TASK DETAILS:
Go through the lines of the material and count the ones with the word "plugins". Give that count alone.

INFORMATION GIVEN:
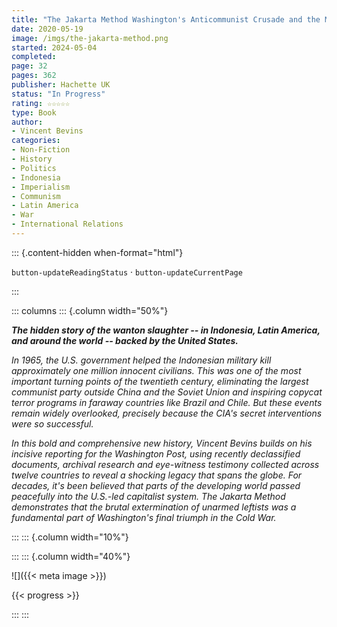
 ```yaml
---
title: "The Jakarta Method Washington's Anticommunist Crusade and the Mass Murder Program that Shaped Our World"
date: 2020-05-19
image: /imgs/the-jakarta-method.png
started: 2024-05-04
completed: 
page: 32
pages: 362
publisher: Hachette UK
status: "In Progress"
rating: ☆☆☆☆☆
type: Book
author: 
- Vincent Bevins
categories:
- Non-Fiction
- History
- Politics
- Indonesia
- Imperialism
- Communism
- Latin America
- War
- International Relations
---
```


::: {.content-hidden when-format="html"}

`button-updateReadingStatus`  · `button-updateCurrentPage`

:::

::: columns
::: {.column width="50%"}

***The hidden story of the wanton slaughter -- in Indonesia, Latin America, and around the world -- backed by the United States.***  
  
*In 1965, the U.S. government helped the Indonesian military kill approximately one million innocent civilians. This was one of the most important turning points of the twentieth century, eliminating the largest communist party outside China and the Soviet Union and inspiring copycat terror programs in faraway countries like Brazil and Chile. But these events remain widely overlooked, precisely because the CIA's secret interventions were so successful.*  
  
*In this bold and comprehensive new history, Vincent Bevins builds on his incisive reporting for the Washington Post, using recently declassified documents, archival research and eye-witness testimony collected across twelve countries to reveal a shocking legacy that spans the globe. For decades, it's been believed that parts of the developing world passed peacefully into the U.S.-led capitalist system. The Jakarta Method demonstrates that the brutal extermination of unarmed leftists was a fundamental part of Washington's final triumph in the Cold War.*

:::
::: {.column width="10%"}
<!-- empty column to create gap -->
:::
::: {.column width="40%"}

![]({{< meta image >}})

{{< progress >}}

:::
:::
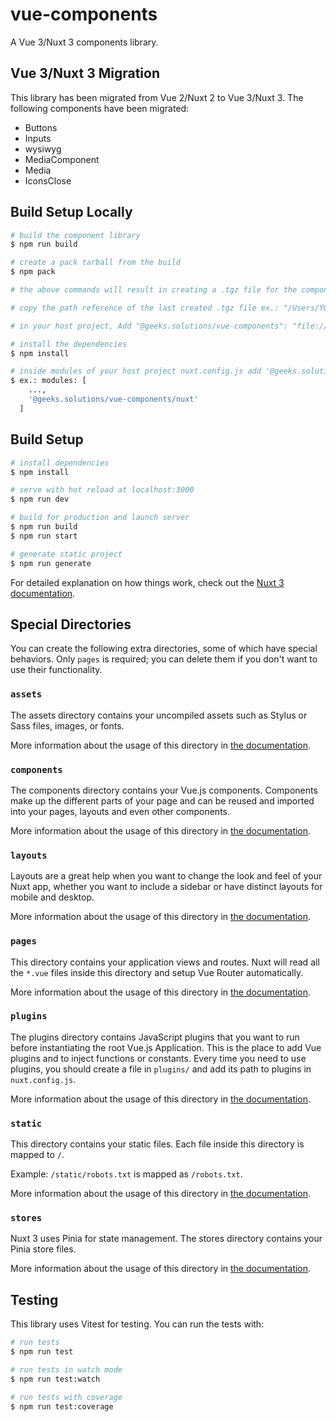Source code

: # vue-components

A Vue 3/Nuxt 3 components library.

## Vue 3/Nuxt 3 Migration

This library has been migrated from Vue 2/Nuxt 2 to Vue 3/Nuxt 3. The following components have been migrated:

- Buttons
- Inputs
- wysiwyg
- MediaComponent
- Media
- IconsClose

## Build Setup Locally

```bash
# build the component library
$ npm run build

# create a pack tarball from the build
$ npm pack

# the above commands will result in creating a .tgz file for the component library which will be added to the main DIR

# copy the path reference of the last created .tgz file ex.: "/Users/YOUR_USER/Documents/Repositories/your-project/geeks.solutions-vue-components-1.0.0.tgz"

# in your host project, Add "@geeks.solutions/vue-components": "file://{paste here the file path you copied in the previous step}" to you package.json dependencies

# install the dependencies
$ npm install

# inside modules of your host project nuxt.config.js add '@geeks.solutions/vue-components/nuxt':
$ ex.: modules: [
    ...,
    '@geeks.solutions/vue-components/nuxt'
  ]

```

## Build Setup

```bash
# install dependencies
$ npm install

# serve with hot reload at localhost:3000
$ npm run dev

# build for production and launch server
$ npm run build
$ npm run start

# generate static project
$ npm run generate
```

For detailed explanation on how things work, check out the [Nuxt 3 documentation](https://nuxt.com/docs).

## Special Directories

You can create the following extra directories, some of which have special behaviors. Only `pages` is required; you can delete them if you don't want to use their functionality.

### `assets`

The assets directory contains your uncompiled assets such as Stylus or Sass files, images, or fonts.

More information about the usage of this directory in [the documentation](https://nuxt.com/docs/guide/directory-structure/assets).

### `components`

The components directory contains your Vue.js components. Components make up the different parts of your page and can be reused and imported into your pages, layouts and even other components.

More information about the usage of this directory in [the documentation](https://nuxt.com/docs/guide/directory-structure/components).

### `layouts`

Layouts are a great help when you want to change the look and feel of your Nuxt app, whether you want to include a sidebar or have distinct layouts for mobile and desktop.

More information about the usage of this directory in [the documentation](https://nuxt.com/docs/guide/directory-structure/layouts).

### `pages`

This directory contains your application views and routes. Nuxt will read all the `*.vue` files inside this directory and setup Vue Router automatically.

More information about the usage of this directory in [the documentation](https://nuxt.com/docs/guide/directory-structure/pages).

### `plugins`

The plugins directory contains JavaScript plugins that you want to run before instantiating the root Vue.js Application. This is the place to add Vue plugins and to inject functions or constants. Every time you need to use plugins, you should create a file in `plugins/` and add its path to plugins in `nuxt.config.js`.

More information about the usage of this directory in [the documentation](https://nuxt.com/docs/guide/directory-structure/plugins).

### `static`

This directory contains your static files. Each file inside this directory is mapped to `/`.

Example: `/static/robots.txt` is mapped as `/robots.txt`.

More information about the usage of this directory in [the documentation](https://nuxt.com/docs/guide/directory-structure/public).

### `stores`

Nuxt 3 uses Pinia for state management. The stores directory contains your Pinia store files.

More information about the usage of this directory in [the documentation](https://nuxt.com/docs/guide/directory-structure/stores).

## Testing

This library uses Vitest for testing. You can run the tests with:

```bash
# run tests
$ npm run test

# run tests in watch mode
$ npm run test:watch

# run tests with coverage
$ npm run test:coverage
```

RESPONSE TO THE EXERCISE:
3